Ordinal Logistic Regression

To establish the probability that any given AKAP11 variant has a statistically significant role in the diagnosis of BPD or SCZ, we run a logistic regression on every variant entered in the SCHEMA \citep{j2020} and BipEx \citep{d2021} browsers for SCZ and bipolar I, respectively.  Based on the consequence terms of each variant defined by Sequence Ontology \citep{Cunningham2015}, every entry is classified into 4 classifications,  \(j\), ranging from statistically unlikely to cause diagnosis to statistically likely to be pathogenic.  Any variant without sufficient genome annotation was removed from the analysis (i.e., lack of CADD scores or protein sequence identification), resulting in a variant population of n = 745 and n = 380 for SCZ and BPD, respectively.
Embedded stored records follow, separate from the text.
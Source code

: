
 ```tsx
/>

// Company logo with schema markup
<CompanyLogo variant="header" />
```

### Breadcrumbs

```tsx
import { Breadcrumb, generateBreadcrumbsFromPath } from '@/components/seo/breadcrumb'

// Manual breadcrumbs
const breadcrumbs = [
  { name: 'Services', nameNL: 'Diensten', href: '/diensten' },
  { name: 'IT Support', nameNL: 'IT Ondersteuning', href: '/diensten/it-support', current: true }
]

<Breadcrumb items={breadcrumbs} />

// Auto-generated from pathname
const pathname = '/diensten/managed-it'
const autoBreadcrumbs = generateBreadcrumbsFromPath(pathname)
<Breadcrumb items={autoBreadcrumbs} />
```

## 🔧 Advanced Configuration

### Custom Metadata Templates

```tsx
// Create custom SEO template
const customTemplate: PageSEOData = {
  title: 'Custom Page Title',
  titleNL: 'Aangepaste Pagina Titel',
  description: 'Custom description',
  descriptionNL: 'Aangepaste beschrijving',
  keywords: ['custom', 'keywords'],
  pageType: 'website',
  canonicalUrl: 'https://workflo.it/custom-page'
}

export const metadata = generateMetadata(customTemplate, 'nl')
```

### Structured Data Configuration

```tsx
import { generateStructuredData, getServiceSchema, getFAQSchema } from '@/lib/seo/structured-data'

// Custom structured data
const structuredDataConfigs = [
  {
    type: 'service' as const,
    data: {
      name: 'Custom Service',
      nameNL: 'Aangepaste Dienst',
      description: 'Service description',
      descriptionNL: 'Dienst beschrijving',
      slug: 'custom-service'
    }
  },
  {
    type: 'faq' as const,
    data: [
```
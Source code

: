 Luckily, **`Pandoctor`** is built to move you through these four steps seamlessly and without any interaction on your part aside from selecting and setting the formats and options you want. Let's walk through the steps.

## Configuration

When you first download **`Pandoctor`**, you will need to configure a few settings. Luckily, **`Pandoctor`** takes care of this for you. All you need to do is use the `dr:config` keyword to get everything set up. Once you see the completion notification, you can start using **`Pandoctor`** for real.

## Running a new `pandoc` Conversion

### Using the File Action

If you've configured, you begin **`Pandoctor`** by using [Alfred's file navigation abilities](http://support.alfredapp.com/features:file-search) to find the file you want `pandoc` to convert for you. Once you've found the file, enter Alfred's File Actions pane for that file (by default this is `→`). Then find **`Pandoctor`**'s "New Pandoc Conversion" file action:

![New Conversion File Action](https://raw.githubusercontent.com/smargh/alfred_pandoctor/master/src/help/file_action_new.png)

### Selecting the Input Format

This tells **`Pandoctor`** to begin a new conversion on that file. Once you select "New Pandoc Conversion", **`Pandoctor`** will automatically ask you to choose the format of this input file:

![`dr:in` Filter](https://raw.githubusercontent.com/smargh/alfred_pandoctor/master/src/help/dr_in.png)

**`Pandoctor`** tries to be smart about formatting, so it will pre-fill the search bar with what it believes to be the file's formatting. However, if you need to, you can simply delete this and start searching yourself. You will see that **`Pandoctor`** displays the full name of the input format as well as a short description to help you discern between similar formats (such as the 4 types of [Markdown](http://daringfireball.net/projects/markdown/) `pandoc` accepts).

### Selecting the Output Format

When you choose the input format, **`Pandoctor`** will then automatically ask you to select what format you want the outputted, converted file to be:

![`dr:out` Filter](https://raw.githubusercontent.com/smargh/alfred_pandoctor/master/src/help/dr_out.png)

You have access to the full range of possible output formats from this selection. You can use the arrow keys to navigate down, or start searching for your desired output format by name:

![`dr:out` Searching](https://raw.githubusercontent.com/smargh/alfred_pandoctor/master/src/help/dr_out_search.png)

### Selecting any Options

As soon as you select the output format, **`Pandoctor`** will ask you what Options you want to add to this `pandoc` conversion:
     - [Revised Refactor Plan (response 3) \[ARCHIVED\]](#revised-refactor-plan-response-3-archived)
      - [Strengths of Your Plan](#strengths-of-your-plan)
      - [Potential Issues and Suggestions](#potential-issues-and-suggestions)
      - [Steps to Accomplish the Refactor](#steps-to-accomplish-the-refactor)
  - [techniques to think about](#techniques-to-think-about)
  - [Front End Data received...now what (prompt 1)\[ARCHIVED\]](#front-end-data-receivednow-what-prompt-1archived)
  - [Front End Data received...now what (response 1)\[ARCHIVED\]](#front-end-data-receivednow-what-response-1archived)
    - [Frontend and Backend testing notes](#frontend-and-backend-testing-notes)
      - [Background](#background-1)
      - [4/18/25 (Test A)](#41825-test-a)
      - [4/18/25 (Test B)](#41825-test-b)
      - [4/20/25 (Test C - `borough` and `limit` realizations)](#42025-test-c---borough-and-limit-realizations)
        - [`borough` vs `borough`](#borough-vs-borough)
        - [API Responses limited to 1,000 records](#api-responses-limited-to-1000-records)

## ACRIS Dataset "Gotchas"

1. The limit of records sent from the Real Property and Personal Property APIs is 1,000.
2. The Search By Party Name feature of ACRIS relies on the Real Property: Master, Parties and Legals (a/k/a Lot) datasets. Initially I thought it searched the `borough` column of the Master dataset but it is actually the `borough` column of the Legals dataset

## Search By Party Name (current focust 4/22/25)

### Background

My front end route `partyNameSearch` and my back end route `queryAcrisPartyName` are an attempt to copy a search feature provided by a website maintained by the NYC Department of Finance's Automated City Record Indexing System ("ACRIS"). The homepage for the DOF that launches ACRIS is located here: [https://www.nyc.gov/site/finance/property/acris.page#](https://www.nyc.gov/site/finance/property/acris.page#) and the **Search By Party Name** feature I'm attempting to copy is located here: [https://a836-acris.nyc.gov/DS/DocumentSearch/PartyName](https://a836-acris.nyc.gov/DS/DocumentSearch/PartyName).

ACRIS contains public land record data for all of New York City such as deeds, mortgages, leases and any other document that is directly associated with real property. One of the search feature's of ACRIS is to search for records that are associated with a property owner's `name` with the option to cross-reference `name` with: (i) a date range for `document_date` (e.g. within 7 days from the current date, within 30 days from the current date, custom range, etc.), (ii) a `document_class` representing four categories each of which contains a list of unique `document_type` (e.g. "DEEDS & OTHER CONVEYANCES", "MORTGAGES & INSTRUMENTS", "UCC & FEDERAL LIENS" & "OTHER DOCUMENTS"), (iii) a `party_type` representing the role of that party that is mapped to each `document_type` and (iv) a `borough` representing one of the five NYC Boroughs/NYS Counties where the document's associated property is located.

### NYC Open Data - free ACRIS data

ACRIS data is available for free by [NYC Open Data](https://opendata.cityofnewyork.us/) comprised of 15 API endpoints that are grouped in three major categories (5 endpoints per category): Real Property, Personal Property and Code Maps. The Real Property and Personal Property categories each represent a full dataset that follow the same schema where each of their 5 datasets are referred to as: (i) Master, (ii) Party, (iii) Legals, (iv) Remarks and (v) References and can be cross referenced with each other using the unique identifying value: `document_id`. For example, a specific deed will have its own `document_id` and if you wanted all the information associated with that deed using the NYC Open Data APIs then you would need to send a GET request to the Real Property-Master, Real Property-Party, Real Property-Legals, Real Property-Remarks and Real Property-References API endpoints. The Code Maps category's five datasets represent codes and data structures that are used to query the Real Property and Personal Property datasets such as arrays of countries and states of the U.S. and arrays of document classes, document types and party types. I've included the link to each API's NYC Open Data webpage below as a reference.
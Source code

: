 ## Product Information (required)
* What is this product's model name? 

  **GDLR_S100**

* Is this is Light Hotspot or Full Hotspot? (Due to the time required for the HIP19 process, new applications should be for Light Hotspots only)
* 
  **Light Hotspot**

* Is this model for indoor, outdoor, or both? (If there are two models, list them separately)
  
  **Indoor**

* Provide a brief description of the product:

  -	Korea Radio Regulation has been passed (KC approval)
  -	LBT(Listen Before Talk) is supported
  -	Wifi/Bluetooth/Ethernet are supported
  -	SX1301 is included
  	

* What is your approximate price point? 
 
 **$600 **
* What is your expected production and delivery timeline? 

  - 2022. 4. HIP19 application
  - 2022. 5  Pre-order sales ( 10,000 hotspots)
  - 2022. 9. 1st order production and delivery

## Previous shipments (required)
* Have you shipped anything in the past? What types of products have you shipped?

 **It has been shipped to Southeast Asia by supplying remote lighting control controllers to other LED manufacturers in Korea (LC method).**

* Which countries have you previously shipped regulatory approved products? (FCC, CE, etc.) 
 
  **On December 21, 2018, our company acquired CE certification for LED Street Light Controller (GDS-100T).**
With categorized variants, we perform ordinal logistic regression \citep{e2018} where the probability of a variant being placed into a certain class is assessed via a given set of independent variables.  This was performed with the XLSTAT Version 2023.1.2 software package \citep{lumivero2023}.  Five pertinent values were chosen as independent variables to collectively conclude how likely each variant is to be placed in each class: (i) the CADD functional annotation \citep{Rentzsch2019}, allele number for the (ii) control and (iii) case group, and allele frequency for the (iv) control and (v) case group.  50 iterations were performed to increase the precision of the regression coefficients.  Using XLSTAT automatic weightings for each independent variable, we find that there is little significant influence that (ii) through (v) has on the classification of each variant, and thus rely primarily on the CADD functional annotation as a means of determining the probability that any given variant is placed in some class.
The ordinal logistic regression model is a form of logistic regression wherein the probability of a categorical event occuring is assessed via a given set of independent variables.  Within the context of this study, we take the above listed independent variables (with the primary weighting given to the CADD annotation) to find the probability that a given variant is classified under some \(j\).